BEGIN RECORDS TO USE

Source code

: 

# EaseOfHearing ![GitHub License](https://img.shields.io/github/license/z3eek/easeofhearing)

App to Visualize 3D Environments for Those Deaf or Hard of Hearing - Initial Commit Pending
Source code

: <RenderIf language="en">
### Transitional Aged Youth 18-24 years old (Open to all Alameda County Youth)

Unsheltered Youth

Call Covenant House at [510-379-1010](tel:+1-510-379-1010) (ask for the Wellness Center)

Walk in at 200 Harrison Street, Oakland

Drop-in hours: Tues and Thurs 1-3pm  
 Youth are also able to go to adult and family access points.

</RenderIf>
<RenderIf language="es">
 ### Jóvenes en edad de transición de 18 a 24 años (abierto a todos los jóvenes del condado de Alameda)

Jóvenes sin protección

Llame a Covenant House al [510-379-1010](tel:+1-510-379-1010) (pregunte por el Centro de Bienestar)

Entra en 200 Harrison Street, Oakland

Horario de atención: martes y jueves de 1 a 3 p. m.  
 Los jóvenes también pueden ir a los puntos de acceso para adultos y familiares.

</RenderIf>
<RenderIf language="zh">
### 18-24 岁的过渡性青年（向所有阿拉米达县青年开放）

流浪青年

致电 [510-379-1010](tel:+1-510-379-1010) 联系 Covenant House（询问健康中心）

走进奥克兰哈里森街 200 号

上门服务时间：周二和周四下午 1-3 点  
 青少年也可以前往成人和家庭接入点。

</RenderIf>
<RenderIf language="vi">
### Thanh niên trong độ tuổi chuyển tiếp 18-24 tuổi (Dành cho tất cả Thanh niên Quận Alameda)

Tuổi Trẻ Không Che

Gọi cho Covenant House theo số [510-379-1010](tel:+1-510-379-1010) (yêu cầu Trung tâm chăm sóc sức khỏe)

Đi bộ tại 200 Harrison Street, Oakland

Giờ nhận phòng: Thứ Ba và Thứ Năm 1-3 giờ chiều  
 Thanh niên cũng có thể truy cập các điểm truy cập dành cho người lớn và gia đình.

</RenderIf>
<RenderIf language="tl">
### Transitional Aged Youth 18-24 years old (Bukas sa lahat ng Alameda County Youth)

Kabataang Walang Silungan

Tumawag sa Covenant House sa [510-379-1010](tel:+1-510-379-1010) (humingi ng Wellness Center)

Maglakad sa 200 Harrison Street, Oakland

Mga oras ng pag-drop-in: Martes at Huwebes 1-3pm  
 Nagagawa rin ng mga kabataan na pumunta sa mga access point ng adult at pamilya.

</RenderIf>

END RECORDS TO USE

**EXERCISE DETAILS**
In the material above, find every line that has the string "Youth" and pull those lines out.

**EXERCISE RESULT**
### Transitional Aged Youth 18-24 years old (Open to all Alameda County Youth)
Unsheltered Youth
 Youth are also able to go to adult and family access points.
### Transitional Aged Youth 18-24 years old (Bukas sa lahat ng Alameda County Youth)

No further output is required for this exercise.